[Work instructions]
Output only the lines below from the one containing "조제훈 | [Link](week1/jehun/4-2아키텍처_InnoDB_스토리지_엔진_아키텍처.md) |" to the one containing "### Chapter 5", exactly as written, both ends kept.
----- Extracted records -----
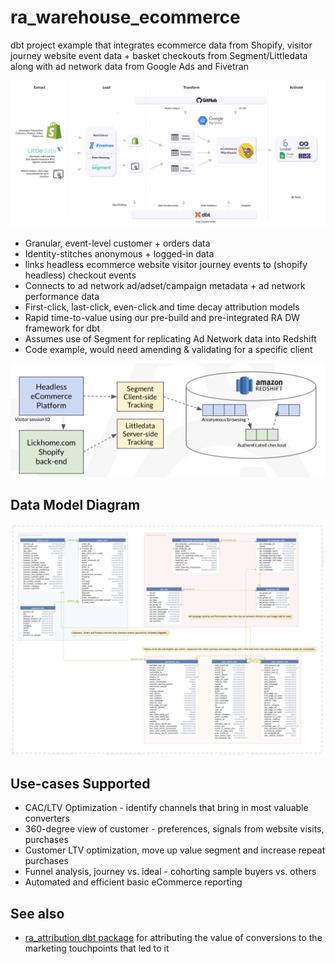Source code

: # ra_warehouse_ecommerce

dbt project example that integrates ecommerce data from Shopify, visitor journey website event data + basket checkouts from Segment/Littledata along with ad network data from Google Ads and Fivetran

![alt text](img/topology_high_level.png)

* Granular, event-level customer + orders data
* Identity-stitches anonymous + logged-in data
* links headless ecommerce website visitor journey events to (shopify headless) checkout events
* Connects to ad network ad/adset/campaign metadata + ad network performance data
* First-click, last-click, even-click and time decay attribution models
* Rapid time-to-value using our pre-build and pre-integrated RA DW framework for dbt
* Assumes use of Segment for replicating Ad Network data into Redshift
* Code example, would need amending & validating for a specific client

![alt text](img/linking_visitor_journey_to_checkout.png)

## Data Model Diagram

![alt text](img/data_model.png)

## Use-cases Supported

* CAC/LTV Optimization - identify channels that bring in most valuable converters
* 360-degree view of customer - preferences, signals from website visits, purchases
* Customer LTV optimization, move up value segment and increase repeat purchases
* Funnel analysis, journey vs. ideal - cohorting sample buyers vs. others
* Automated and efficient basic eCommerce reporting

## See also

* [ra_attribution dbt package](https://github.com/rittmananalytics/ra_attribution) for attributing the value of conversions to the marketing touchpoints that led to it
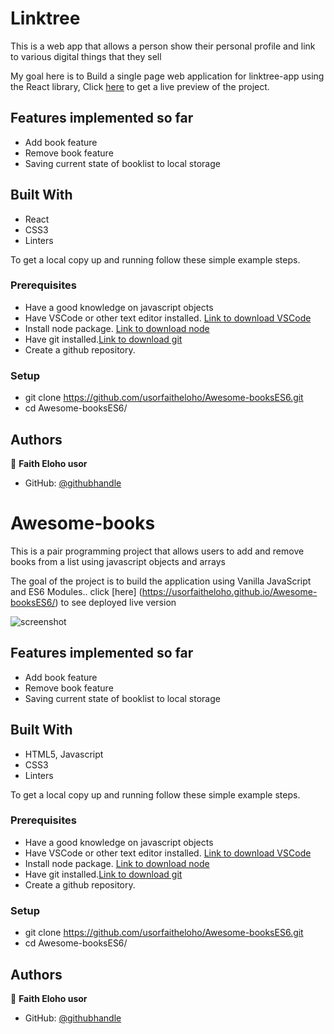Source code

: # Linktree

This is a web app that allows a person show their personal profile and link to various digital things that they sell


My goal here is to Build a single page web application for linktree-app using the React library, Click [here](https://mylinktrees.netlify.app/) to get a live preview of the project.


## Features implemented so far
- Add book feature
- Remove book feature
- Saving current state of booklist to local storage 

## Built With

- React
- CSS3
- Linters

To get a local copy up and running follow these simple example steps.

### Prerequisites
- Have a good knowledge on javascript objects
- Have VSCode or other text editor installed. [Link to download VSCode](https://code.visualstudio.com/download)
- Install node package. [Link to download node](https://nodejs.org/en/download/)
- Have git installed.[Link to download git](https://git-scm.com/downloads)
- Create a github repository.

### Setup
- git clone https://github.com/usorfaitheloho/Awesome-booksES6.git
- cd Awesome-booksES6/


## Authors

👤 **Faith Eloho usor**

- GitHub: [@githubhandle](https://github.com/usorfaitheloho)


# Awesome-books


This is a pair programming project that allows users to add and remove books from a list using javascript objects and arrays

The goal of the project is to build the application using Vanilla JavaScript and ES6 Modules.. click [here] (https://usorfaitheloho.github.io/Awesome-booksES6/) to see deployed live version

![screenshot](images/Screenshoot-3.PNG)

## Features implemented so far
- Add book feature
- Remove book feature
- Saving current state of booklist to local storage 

## Built With

- HTML5, Javascript
- CSS3
- Linters

To get a local copy up and running follow these simple example steps.

### Prerequisites
- Have a good knowledge on javascript objects
- Have VSCode or other text editor installed. [Link to download VSCode](https://code.visualstudio.com/download)
- Install node package. [Link to download node](https://nodejs.org/en/download/)
- Have git installed.[Link to download git](https://git-scm.com/downloads)
- Create a github repository.

### Setup
- git clone https://github.com/usorfaitheloho/Awesome-booksES6.git
- cd Awesome-booksES6/


## Authors

👤 **Faith Eloho usor**

- GitHub: [@githubhandle](https://github.com/usorfaitheloho)


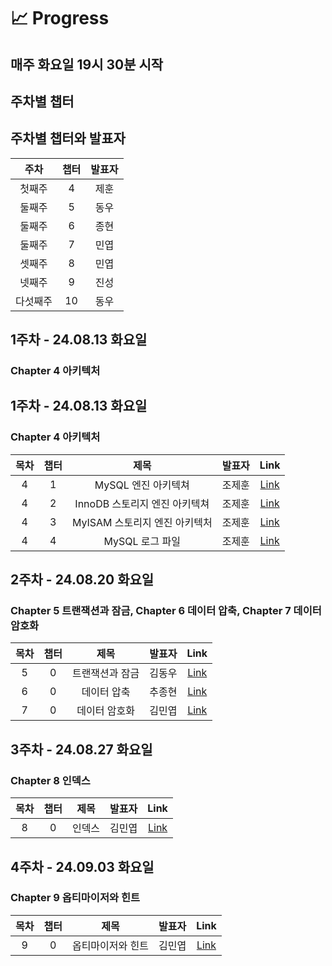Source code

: # 📈 Progress

## 매주 화요일 19시 30분 시작




## 주차별 챕터
## 주차별 챕터와 발표자
| 주차   | 챕터      | 발표자  |
|:------:|:---------:|:-------:|
| 첫째주 | 4         | 제훈    |
| 둘째주 | 5         | 동우    |
| 둘째주 | 6         | 종현    |
| 둘째주 | 7         | 민엽    |
| 셋째주 | 8         | 민엽    |
| 넷째주 | 9         | 진성    |
| 다섯째주 | 10      | 동우    |

## 1주차 - 24.08.13 화요일
### Chapter 4 아키텍처


## 1주차 - 24.08.13 화요일
### Chapter 4 아키텍처

| 목차 | 챕터 |         제목          | 발표자 |                        Link                        |
|:--:|:--:|:-------------------:|:---:|:--------------------------------------------------:|
| 4  | 1  |    MySQL 엔진 아키텍쳐    | 조제훈 |    [Link](week1/jehun/4-1아키텍처_MySQL_엔진_아키텍처.md)    |
| 4  | 2  | InnoDB 스토리지 엔진 아키텍쳐 | 조제훈 | [Link](week1/jehun/4-2아키텍처_InnoDB_스토리지_엔진_아키텍처.md) |
| 4  | 3  | MyISAM 스토리지 엔진 아키텍처 | 조제훈 |    [Link](week1/jehun/4-3아키텍처_MyISAM_스토리지_엔진_아키텍처.md)    |
| 4  | 4  |     MySQL 로그 파일     | 조제훈 |        [Link](week1/jehun/4-4아키텍처_MySQL_로그_파일.md)        |


## 2주차 - 24.08.20 화요일
### Chapter 5 트랜잭션과 잠금, Chapter 6 데이터 압축, Chapter 7 데이터 암호화

| 목차 | 챕터 |     제목      | 발표자  |                     Link                      |
|:--:|:--:|:-----------:|:---:|:---------------------------------------------:|
|  5  |  0  | 트랜잭션과 잠금 | 김동우  | [Link](week2/chapter5/dongwoo/트랜잭션과_잠금) |
|  6  |  0  |  데이터 압축   | 추종현  |                  [Link]()                    |
|  7  |  0  |  데이터 암호화  | 김민엽  | [Link](week2/chapter7/minyeob/7.데이터_암호화) |


## 3주차 - 24.08.27 화요일
### Chapter 8 인덱스

| 목차 | 챕터 | 제목  | 발표자 |                     Link                      |
|:--:|:--:|:---:|:---:|:---------------------------------------------:|
| 8  | 0  | 인덱스 | 김민엽 |                   [Link](week3/chapter8/8.인덱스)                    |


## 4주차 - 24.09.03 화요일
### Chapter 9 옵티마이저와 힌트

| 목차 | 챕터 |    제목     | 발표자 |             Link             |
|:--:|:--:|:---------:|:---:|:----------------------------:|
| 9  | 0  | 옵티마이저와 힌트 | 김민엽 | [Link]() |
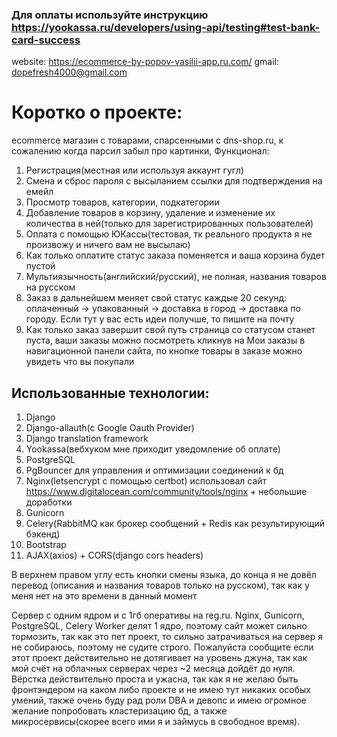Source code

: ### Для оплаты используйте инструкцию https://yookassa.ru/developers/using-api/testing#test-bank-card-success

website: https://ecommerce-by-popov-vasilii-app.ru.com/
gmail: dopefresh4000@gmail.com

# Коротко о проекте:
ecommerce магазин с товарами, спарсенными с dns-shop.ru, к сожалению когда парсил забыл про картинки, 
Функционал:
1. Регистрация(местная или используя аккаунт гугл)
2. Смена и сброс пароля с высыланием ссылки для подтверждения на емейл
3. Просмотр товаров, категории, подкатегории
4. Добавление товаров в корзину, удаление и изменение их количества в ней(только для зарегистрированных пользователей)
5. Оплата с помощью ЮКассы(тестовая, тк реального продукта я не произвожу и ничего вам не высылаю)
6. Как только оплатите статус заказа поменяется и ваша корзина будет пустой
7. Мультиязычность(английский/русский), не полная, названия товаров на русском
8. Заказ в дальнейшем меняет свой статус каждые 20 секунд: оплаченный -> упакованный -> доставка в город -> доставка по городу. Если тут у вас есть идеи получше, то пишите на почту
9. Как только заказ завершит свой путь страница со статусом станет пуста, ваши заказы можно посмотреть кликнув на Мои заказы в навигационной панели сайта, по кнопке товары в заказе можно увидеть что вы покупали

## Использованные технологии:
1. Django
2. Django-allauth(с Google Oauth Provider)
3. Django translation framework
4. Yookassa(вебхуком мне приходит уведомление об оплате)
5. PostgreSQL
6. PgBouncer для управления и оптимизации соединений к бд
7. Nginx(letsencrypt с помощью certbot) использовал сайт https://www.digitalocean.com/community/tools/nginx + небольшие доработки
8. Gunicorn
9. Celery(RabbitMQ как брокер сообщений + Redis как результирующий бэкенд)
10. Bootstrap
11. AJAX(axios) + CORS(django cors headers)

В верхнем правом углу есть кнопки смены языка, до конца я не довёл перевод
(описания и названия товаров только на русском), так как у меня нет на это времени в данный момент

Сервер с одним ядром и с 1гб оперативы на reg.ru.
Nginx, Gunicorn, PostgreSQL, Celery Worker делят 1 ядро, поэтому сайт может сильно тормозить,
так как это пет проект, то сильно затрачиваться на сервер я не собираюсь, поэтому не судите строго. 
Пожалуйста сообщите если этот проект действительно не дотягивает на уровень джуна, так как
мой счёт на облачных серверах через ~2 месяца дойдёт до нуля. 
Вёрстка действительно проста и ужасна, так как я не желаю быть фронтэндером на каком либо проекте
и не имею тут никаких особых умений, также очень буду рад роли DBA и девопс и имею огромное желание попробовать кластеризацию бд,
а также микросервисы(скорее всего ими я и займусь в свободное время).
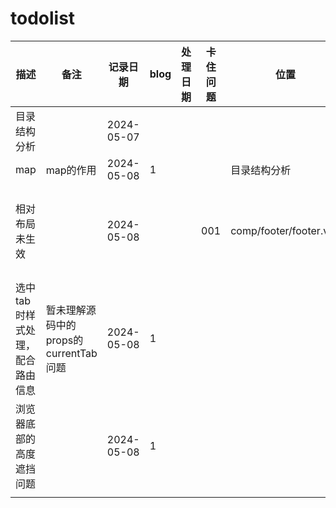 # todolist

|   描述   |    备注   |    记录日期    |    blog    | 处理日期   |  卡住问题 |     位置 | 查找注释 |
|----------|---------|---------------|--------------|----------------|----------|----------|----------|
| 目录结构分析 |  | 2024-05-07 |  |  |  |  |  |
|     map      |   map的作用  |    2024-05-08       |    1      |               |               |           目录结构分析       |                  |
| 相对布局未生效|  |2024-05-08|| | 001 | comp/footer/footer.vue | 相对布局错误 |
| 选中tab时样式处理，配合路由信息 | 暂未理解源码中的props的currentTab问题 | 2024-05-08 | 1 | | | | |
|浏览器底部的高度遮挡问题||2024-05-08|1||||遮挡问题|
|||||||||

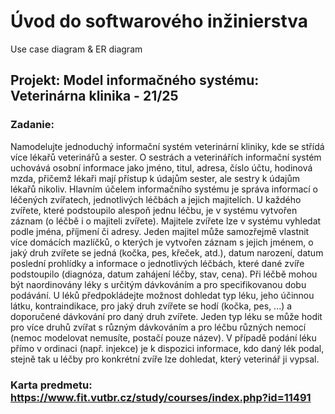 # Úvod do softwarového inžinierstva

Use case diagram & ER diagram

## Projekt: Model informačného systému: Veterinárna klinika - 21/25
### Zadanie:
Namodelujte jednoduchý informační systém veterinární kliniky, kde se střídá více lékařů veterinářů a sester. O sestrách a veterinářích informační systém uchovává osobní informace jako jméno, titul, adresa, číslo účtu, hodinová mzda, přičemž lékaři mají přístup k údajům sester, ale sestry k údajům lékařů nikoliv. Hlavním účelem informačního systému je správa informací o léčených zvířatech, jednotlivých léčbách a jejich majitelích. U každého zvířete, které podstoupilo alespoň jednu léčbu, je v systému vytvořen záznam (o léčbě i o majiteli zvířete). Majitele zvířete lze v systému vyhledat podle jména, příjmení či adresy. Jeden majitel může samozřejmě vlastnit více domácích mazlíčků, o kterých je vytvořen záznam s jejich jménem, o jaký druh zvířete se jedná (kočka, pes, křeček, atd.), datum narození, datum poslední prohlídky a informace o jednotlivých léčbách, které dané zvíře podstoupilo (diagnóza, datum zahájení léčby, stav, cena). Při léčbě mohou být naordinovány léky s určitým dávkováním a pro specifikovanou dobu podávání. U léků předpokládejte možnost dohledat typ léku, jeho účinnou látku, kontraindikace, pro jaký druh zvířete se hodí (kočka, pes, ...) a doporučené dávkování pro daný druh zvířete. Jeden typ léku se může hodit pro více druhů zvířat s různým dávkováním a pro léčbu různých nemocí (nemoc modelovat nemusíte, postačí pouze název). V případě podání léku přímo v ordinaci (např. injekce) je k dispozici informace, kdo daný lék podal, stejně tak u léčby pro konkrétní zvíře lze dohledat, který veterinář ji vypsal.

### Karta predmetu: https://www.fit.vutbr.cz/study/courses/index.php?id=11491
-----
[Completed exercise]
| 4  | 2  | InnoDB 스토리지 엔진 아키텍쳐 | 조제훈 | [Link](week1/jehun/4-2아키텍처_InnoDB_스토리지_엔진_아키텍처.md) |
| 4  | 3  | MyISAM 스토리지 엔진 아키텍처 | 조제훈 |    [Link](week1/jehun/4-3아키텍처_MyISAM_스토리지_엔진_아키텍처.md)    |
| 4  | 4  |     MySQL 로그 파일     | 조제훈 |        [Link](week1/jehun/4-4아키텍처_MySQL_로그_파일.md)        |


## 2주차 - 24.08.20 화요일
### Chapter 5 트랜잭션과 잠금, Chapter 6 데이터 압축, Chapter 7 데이터 암호화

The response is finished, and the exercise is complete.